Reading an account of the adventures of Rodrigo Diaz de Vivar, popularly known as El Cid, I came across a delightful bit of history.

In the eleventh century the Iberian peninsula was a crazy free-for-all and among the players were the counts of Barcelona. At one point there were two counts who were joint rulers and also twins: Ramon Berenguer and Berenguer Ramon. These brothers were the son of Ramon Berenguer I (“the Old”). Anyway, Ramon Berenguer II (known as “the Towhead”) died in a hunting accident (oddly enough, William II of England died around the same time in similarly mysterious circumstances). Brother Berenguer Ramon II (known as “the Fratricide”) then took over. His nickname tells you something about the suspicions there were at the time over his involvement in his brother’s death.

That all this was going on between twins with reversed names just seemed like too much fun for me. As things worked out, the Fratricide Berenguer Ramon was later succeeded by his brother the Towhead’s son, who became Ramon Berenguer III (and who was also Ramon Berenguer I, Count of Provence). With these unimaginative names you can tell why they needed additional descriptive monikers. Ramon Berenguer III is known as the Great on account of his success in battle. On his death he left his Catalan possessions to his eldest son Ramon Berenguer IV and Provence to his younger son, Berenguer Ramon.

Maigret: Maigret and the Reluctant Witnesses

Another formerly rich family fallen on hard times, residing in a grand old house that is falling apart. I get the sense that Simenon didn’t care much for old money.

The decrepit house is a fit setting though, as Maigret himself is close to retirement and feeling out of step with modern life. The drink that will see him through the investigation is a hot toddy. He begins his day by thinking that Paris in the rain resembles a black-and-white silent film, and then the crime scene strikes him as being like one of the engravings that used to appear in the Sunday newspapers before photography.

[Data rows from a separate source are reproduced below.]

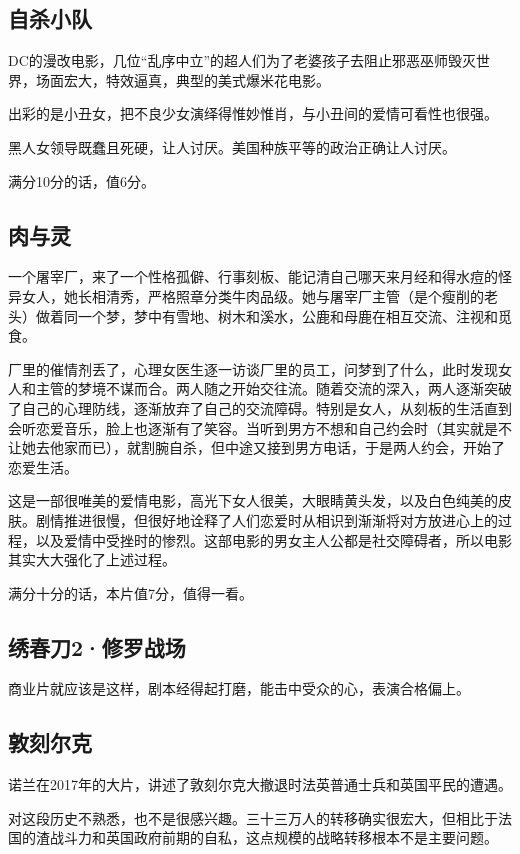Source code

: \subsection{自杀小队}
DC的漫改电影，几位“乱序中立”的超人们为了老婆孩子去阻止邪恶巫师毁灭世界，场面宏大，特效逼真，典型的美式爆米花电影。

出彩的是小丑女，把不良少女演绎得惟妙惟肖，与小丑间的爱情可看性也很强。

黑人女领导既蠢且死硬，让人讨厌。美国种族平等的政治正确让人讨厌。

满分10分的话，值6分。

\subsection{肉与灵}

一个屠宰厂，来了一个性格孤僻、行事刻板、能记清自己哪天来月经和得水痘的怪异女人，她长相清秀，严格照章分类牛肉品级。她与屠宰厂主管（是个瘦削的老头）做着同一个梦，梦中有雪地、树木和溪水，公鹿和母鹿在相互交流、注视和觅食。

厂里的催情剂丢了，心理女医生逐一访谈厂里的员工，问梦到了什么，此时发现女人和主管的梦境不谋而合。两人随之开始交往流。随着交流的深入，两人逐渐突破了自己的心理防线，逐渐放弃了自己的交流障碍。特别是女人，从刻板的生活直到会听恋爱音乐，脸上也逐渐有了笑容。当听到男方不想和自己约会时（其实就是不让她去他家而已），就割腕自杀，但中途又接到男方电话，于是两人约会，开始了恋爱生活。

这是一部很唯美的爱情电影，高光下女人很美，大眼睛黄头发，以及白色纯美的皮肤。剧情推进很慢，但很好地诠释了人们恋爱时从相识到渐渐将对方放进心上的过程，以及爱情中受挫时的惨烈。这部电影的男女主人公都是社交障碍者，所以电影其实大大强化了上述过程。

满分十分的话，本片值7分，值得一看。

\subsection{绣春刀2·修罗战场}

商业片就应该是这样，剧本经得起打磨，能击中受众的心，表演合格偏上。

\subsection{敦刻尔克}
诺兰在2017年的大片，讲述了敦刻尔克大撤退时法英普通士兵和英国平民的遭遇。

对这段历史不熟悉，也不是很感兴趣。三十三万人的转移确实很宏大，但相比于法国的渣战斗力和英国政府前期的自私，这点规模的战略转移根本不是主要问题。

The inhabitants of the house are just as archaic. There’s a housekeeper who has been serving the family for fifty years. There’s a pair of elderly parents who have entered a non-communicative twilight phase. And there is the next generation, one of whom has just been found dead. His brother and sister-in-law are the other reluctant witnesses, their characters infected by the moribund spirit of the place.

Everything was decrepit, the house’s contents as well as its occupants. The family and the house had turned in on themselves, taking on a hostile appearance.

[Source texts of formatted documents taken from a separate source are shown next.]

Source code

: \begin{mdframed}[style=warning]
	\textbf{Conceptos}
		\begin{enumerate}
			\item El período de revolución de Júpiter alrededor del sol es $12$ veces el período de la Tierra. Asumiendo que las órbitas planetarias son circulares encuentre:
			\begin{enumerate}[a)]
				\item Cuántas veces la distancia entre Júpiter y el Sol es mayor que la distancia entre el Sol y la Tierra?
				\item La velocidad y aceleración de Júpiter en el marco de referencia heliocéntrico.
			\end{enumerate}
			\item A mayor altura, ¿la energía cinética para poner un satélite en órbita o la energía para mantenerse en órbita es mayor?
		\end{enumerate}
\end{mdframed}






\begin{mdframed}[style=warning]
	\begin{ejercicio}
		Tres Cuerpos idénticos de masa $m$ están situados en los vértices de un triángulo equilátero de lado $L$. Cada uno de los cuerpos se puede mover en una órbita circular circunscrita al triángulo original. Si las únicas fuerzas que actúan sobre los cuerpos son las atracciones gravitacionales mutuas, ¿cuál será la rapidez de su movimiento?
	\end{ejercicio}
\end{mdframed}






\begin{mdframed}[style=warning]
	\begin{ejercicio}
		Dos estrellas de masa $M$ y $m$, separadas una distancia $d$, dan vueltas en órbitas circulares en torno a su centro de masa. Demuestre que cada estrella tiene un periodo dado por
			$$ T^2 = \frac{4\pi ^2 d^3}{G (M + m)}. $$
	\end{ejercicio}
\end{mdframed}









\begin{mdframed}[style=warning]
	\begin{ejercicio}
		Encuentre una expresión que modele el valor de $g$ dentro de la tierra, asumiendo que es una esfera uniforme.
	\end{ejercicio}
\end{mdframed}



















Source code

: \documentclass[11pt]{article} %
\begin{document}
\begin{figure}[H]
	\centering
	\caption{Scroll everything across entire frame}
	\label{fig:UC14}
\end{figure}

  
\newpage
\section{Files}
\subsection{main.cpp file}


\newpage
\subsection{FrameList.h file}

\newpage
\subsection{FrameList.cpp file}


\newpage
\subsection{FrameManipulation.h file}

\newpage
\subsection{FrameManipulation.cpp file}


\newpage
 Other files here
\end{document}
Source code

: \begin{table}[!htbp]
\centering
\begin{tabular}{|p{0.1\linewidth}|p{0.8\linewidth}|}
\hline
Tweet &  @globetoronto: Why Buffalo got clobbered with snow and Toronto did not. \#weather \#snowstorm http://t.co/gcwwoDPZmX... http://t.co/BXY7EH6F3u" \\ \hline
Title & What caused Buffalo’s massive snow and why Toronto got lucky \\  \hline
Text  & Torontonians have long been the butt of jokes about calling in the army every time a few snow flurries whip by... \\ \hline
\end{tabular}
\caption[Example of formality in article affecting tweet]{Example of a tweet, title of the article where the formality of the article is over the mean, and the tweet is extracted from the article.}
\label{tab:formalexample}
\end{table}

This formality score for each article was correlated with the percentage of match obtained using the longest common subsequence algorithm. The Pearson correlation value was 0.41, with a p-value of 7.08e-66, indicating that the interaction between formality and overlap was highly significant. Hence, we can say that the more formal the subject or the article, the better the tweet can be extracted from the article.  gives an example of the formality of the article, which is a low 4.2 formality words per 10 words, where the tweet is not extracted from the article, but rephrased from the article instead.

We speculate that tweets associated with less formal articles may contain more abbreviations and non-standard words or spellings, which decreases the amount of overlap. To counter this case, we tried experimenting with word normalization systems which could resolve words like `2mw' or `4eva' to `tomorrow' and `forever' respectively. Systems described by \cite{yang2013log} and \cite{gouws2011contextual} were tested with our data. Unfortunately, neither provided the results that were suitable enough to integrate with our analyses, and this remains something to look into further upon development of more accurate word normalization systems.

Putting this musty air of decline into further relief is an examining magistrate just out of college. He’s one of a “new school” of magistrate and Maigret finds him “insolently youthful” but that just seems to come from the deputy chief inspector being out of sorts. I didn’t read him as being anything but respectful.

In any event, Maigret is in a sour mood and the murder itself turns out to be something a little less than it appears. This may be the first time in the series I had the sense that Maigret was only going through the motions, not utilizing any method (he has none!) but simply withdrawing into himself, physically and mentally, until some thought comes to him or some observation becomes significant and unlocks the case. This “formed part of a technique he had unconsciously built up over the years.” It works again here, but he isn’t feeling it and I wasn’t either.